Platelet evaluation by manual blood smear review is essential for verifying an automated platelet count, which is particularly relevant when thrombocytopenia is reported. A key initial step for diagnosis and treatment of bleeding disorders is platelet evaluation. Hemostatic disorders are typically caused by insufficient or defective platelets (primary hemostasis) or insufficient or defective clotting factors (secondary hemostasis). Hemostatic disorders are often multifactorial, requiring assessment of numerous aspects of hemostasis, which involves sample collection technique and evaluation of platelet clumping, estimated platelet count, and platelet morphology.
Take-Home Points
- Platelet evaluation is an important initial step for the diagnosis of bleeding disorders.
- Thrombocytopenia is often caused by decreased platelet production, increased platelet consumption, and/or increased platelet destruction.
- For patients with a low platelet count indicated by an automated hematology analyzer, a blood smear review should be conducted to determine an estimated platelet count, platelet clumping, and/or other interferences.
- To estimate the number of platelets, count platelets in the monolayer of a blood smear for 10 high-power fields (100× objective), calculate the mean, and multiply the mean platelet count by a factor of 15 000 (dogs) or 20 000 (cats).
- After a platelet count has been performed, hemostatic defects resulting from platelet function and coagulation should be assessed.

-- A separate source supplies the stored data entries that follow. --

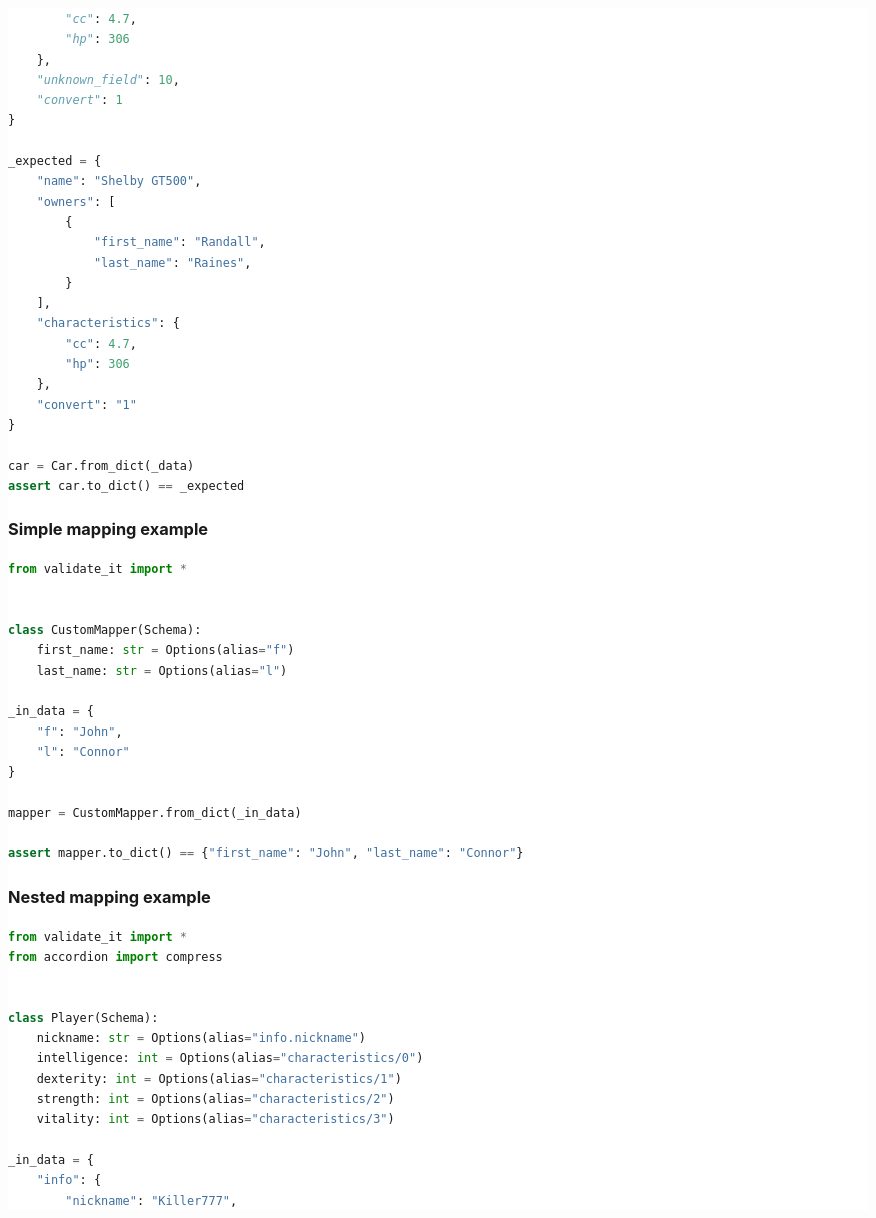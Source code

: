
 ```python
        "cc": 4.7,
        "hp": 306
    },
    "unknown_field": 10,
    "convert": 1 
}

_expected = {
    "name": "Shelby GT500",
    "owners": [
        {
            "first_name": "Randall",
            "last_name": "Raines",
        }
    ],
    "characteristics": {
        "cc": 4.7,
        "hp": 306
    },
    "convert": "1"
}

car = Car.from_dict(_data)
assert car.to_dict() == _expected
```

### <a name="simple-mapping-example"/>Simple mapping example</a>
```python
from validate_it import *


class CustomMapper(Schema):
    first_name: str = Options(alias="f")
    last_name: str = Options(alias="l")

_in_data = {
    "f": "John",
    "l": "Connor"
}

mapper = CustomMapper.from_dict(_in_data)

assert mapper.to_dict() == {"first_name": "John", "last_name": "Connor"}
```

### <a name="nested-mapping-example"/>Nested mapping example</a>
```python
from validate_it import *
from accordion import compress


class Player(Schema):
    nickname: str = Options(alias="info.nickname")
    intelligence: int = Options(alias="characteristics/0")
    dexterity: int = Options(alias="characteristics/1")
    strength: int = Options(alias="characteristics/2")
    vitality: int = Options(alias="characteristics/3")

_in_data = {
    "info": {
        "nickname": "Killer777",
```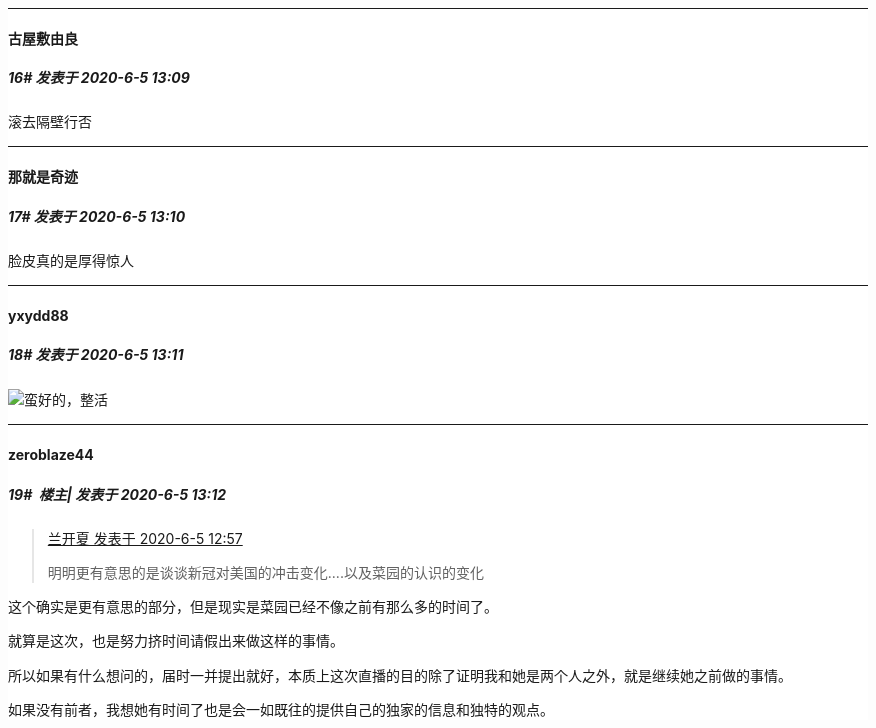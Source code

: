*****

####  古屋敷由良  
##### 16#       发表于 2020-6-5 13:09




滚去隔壁行否







*****

####  那就是奇迹  
##### 17#       发表于 2020-6-5 13:10




脸皮真的是厚得惊人







*****

####  yxydd88  
##### 18#       发表于 2020-6-5 13:11



<img src="https://static.saraba1st.com/image/smiley/face2017/067.png" referrerpolicy="no-referrer">蛮好的，整活







*****

####  zeroblaze44  
##### 19#         楼主| 发表于 2020-6-5 13:12



<blockquote><a href="httphttps://bbs.saraba1st.com/2b/forum.php?mod=redirect&amp;goto=findpost&amp;pid=47685903&amp;ptid=1939742" target="_blank">兰开夏 发表于 2020-6-5 12:57</a>

明明更有意思的是谈谈新冠对美国的冲击变化....以及菜园的认识的变化</blockquote>
这个确实是更有意思的部分，但是现实是菜园已经不像之前有那么多的时间了。

就算是这次，也是努力挤时间请假出来做这样的事情。

所以如果有什么想问的，届时一并提出就好，本质上这次直播的目的除了证明我和她是两个人之外，就是继续她之前做的事情。

如果没有前者，我想她有时间了也是会一如既往的提供自己的独家的信息和独特的观点。

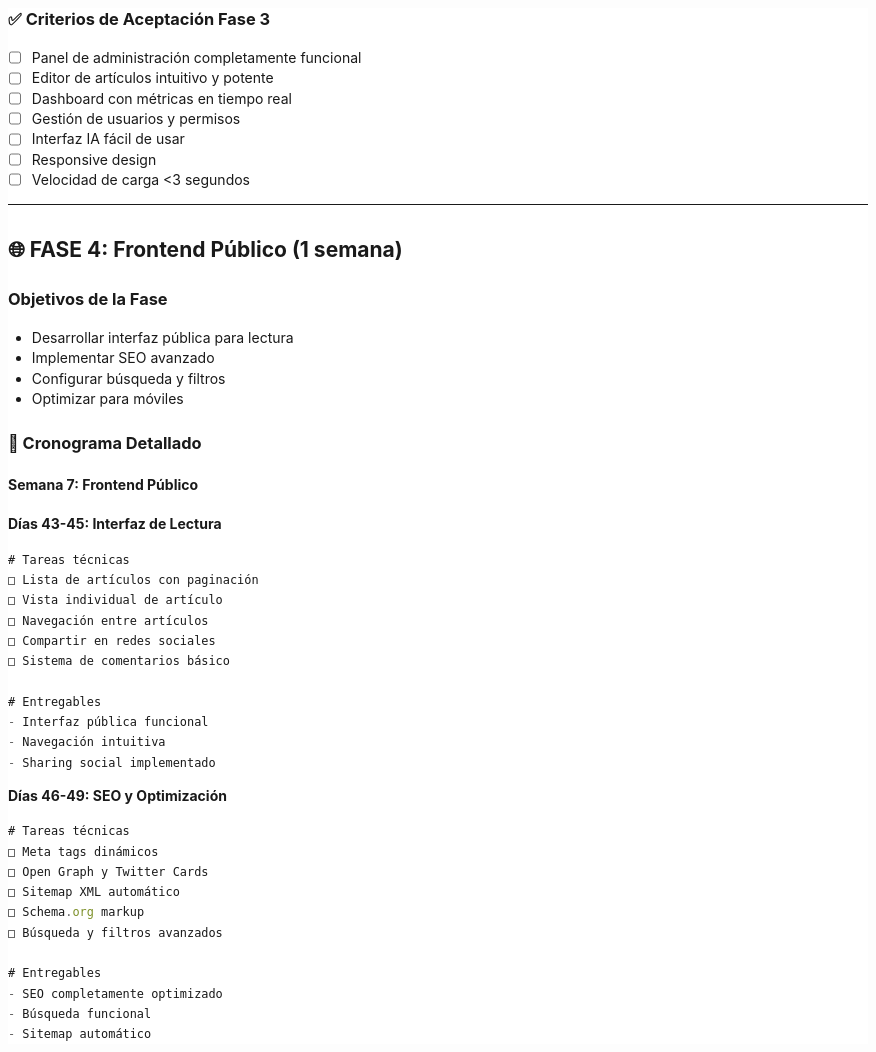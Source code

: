 ### **✅ Criterios de Aceptación Fase 3**
- [ ] Panel de administración completamente funcional
- [ ] Editor de artículos intuitivo y potente
- [ ] Dashboard con métricas en tiempo real
- [ ] Gestión de usuarios y permisos
- [ ] Interfaz IA fácil de usar
- [ ] Responsive design
- [ ] Velocidad de carga <3 segundos

---

## 🌐 **FASE 4: Frontend Público (1 semana)**

### **Objetivos de la Fase**
- Desarrollar interfaz pública para lectura
- Implementar SEO avanzado
- Configurar búsqueda y filtros
- Optimizar para móviles

### **📅 Cronograma Detallado**

#### **Semana 7: Frontend Público**

**Días 43-45: Interfaz de Lectura**
```javascript
# Tareas técnicas
□ Lista de artículos con paginación
□ Vista individual de artículo
□ Navegación entre artículos
□ Compartir en redes sociales
□ Sistema de comentarios básico

# Entregables
- Interfaz pública funcional
- Navegación intuitiva
- Sharing social implementado
```

**Días 46-49: SEO y Optimización**
```javascript
# Tareas técnicas
□ Meta tags dinámicos
□ Open Graph y Twitter Cards
□ Sitemap XML automático
□ Schema.org markup
□ Búsqueda y filtros avanzados

# Entregables
- SEO completamente optimizado
- Búsqueda funcional
- Sitemap automático
```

Because multiple factors often play a role in hemostatic disorders, components of primary hemostasis (platelet plug formation) and secondary hemostasis (coagulation fortification of platelet plug into fibrin clot) must be evaluated. Hemostatic disorders can include defects in both phases of hemostasis, including insufficient or defective platelets (primary hemostasis) and/or clotting factors (secondary hemostasis). Primary hemostatic disorders are typically exhibited as surface bleeding; secondary hemostatic disorders may be exhibited as bleeding into body cavities.1
Platelets are essential for the primary phase of hemostasis, during which a platelet plug forms, coagulation factor binding is promoted, and anticoagulant factors are inhibited at the site of vessel injury.1 Thus, platelet analysis is helpful for evaluating a patient with a bleeding disorder. Automated hematology analyzers provide a more accurate and precise assessment of platelet count than manual methods; however, various artifacts can reduce their accuracy.2 For this reason, a blood smear review is essential for verifying an automated platelet count and detecting any artifacts, especially if thrombocytopenia is reported. If any questions or concerns arise, do not hesitate to reach out to or forward samples (e.g., premade unstained blood smears) to a local reference laboratory.

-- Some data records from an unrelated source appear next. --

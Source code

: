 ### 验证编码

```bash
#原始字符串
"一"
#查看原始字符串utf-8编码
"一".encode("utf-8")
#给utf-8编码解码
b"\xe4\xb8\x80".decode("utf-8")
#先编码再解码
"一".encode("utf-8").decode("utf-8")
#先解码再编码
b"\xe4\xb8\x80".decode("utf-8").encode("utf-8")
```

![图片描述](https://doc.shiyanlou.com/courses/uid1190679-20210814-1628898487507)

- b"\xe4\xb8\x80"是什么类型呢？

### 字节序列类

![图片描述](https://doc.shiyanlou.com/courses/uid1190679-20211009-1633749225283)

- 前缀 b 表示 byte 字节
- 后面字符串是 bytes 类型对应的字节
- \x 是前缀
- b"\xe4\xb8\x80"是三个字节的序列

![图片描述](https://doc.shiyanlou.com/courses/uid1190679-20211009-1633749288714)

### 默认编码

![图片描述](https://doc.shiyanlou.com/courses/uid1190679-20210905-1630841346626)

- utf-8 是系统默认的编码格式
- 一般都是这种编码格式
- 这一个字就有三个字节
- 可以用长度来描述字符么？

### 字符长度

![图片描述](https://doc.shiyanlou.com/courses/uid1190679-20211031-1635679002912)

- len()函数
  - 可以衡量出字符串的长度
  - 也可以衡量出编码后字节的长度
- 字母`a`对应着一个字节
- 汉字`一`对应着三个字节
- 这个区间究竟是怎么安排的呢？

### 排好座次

Platelets, or thrombocytes, originate from megakaryocytes in the bone marrow, yet most platelets are not in circulation and are stored in the spleen. In most dogs and cats, the lifespan of a platelet is 4 to 6 days but can vary, especially with splenectomized patients. Because the spleen is responsible for removing aged platelets, platelet lifespan in splenectomized patients can be up to 8 days.3
Sample Collection
A platelet count should be performed within 5 hours of collection.2 When a clot forms, coagulation factors are activated and platelets are consumed; thus, blood should be collected into a tube with anticoagulant to assess platelet mass, morphology, and function. The preferred anticoagulant for making blood smears and performing automated platelet counts in dogs and cats is EDTA. When the tube is properly filled, EDTA enables optimal sample staining and minimal sample dilution. However, EDTA has been reported to cause platelet clumping; platelet clumping may be reduced by prewarming EDTA samples to 37 ºC (98.6 ºF).4,5 Collecting samples in citrate may decrease platelet clumping in cats but not in dogs.6-8 Of note, samples are diluted by 10% when collected in citrate tubes; platelet counts must be corrected for this dilution.3 Adding amikacin to blood samples may also disaggregate clumps.9
Platelet clumping can be enhanced by refrigeration, which is recommended if CBC analysis is not performed immediately. For this reason, 2 unstained, air-dried blood smears should be made at the time of sample collection and submitted with the blood sample. The blood sample should come to room temperature and be mixed thoroughly by gentle inversion immediately before being placed in the hematology analyzer.5,6
Platelet Evaluation
The most common cause of artifactually low platelet counts (pseudothrombocytopenia) is clumping. Clumping is also among the most common hematology laboratory artifacts, often attributed to improper sample collection (e.g., delayed transfer of blood to anticoagulant tube, inadequate sample mixing, traumatic sample collection).10 In vitro platelet clumping can occur during blood collection, especially with cats.3 If platelet clumps are present, an accurate platelet count cannot be determined. Typically, an analyzer will not categorize platelet clumps, but smaller clumps may be counted as white blood cells.11
Automated platelet counts by well-maintained hematology analyzers are more accurate than manual platelet counts (in mammals). However, impedance counters can fail to differentiate feline platelets from erythrocytes and other cells, particularly when platelet clumping occurs.12 Thus, impedance counters are often inferior to those that use flow cytometry. Regardless, performing a manual blood smear review is advised to complement any automated platelet count, especially when thrombocytopenia is reported below the limit of sensitivity (5000 to 20 000 platelets/µL).2,3 A previous article in this cytology series, “Blood Smear Review: A Step-by-Step Guide to Normal Findings for Cats and Dogs,” in the Today’s Veterinary Practice January/February 2025 issue provides more in-depth information on how to conduct a blood smear review beyond platelet evaluation.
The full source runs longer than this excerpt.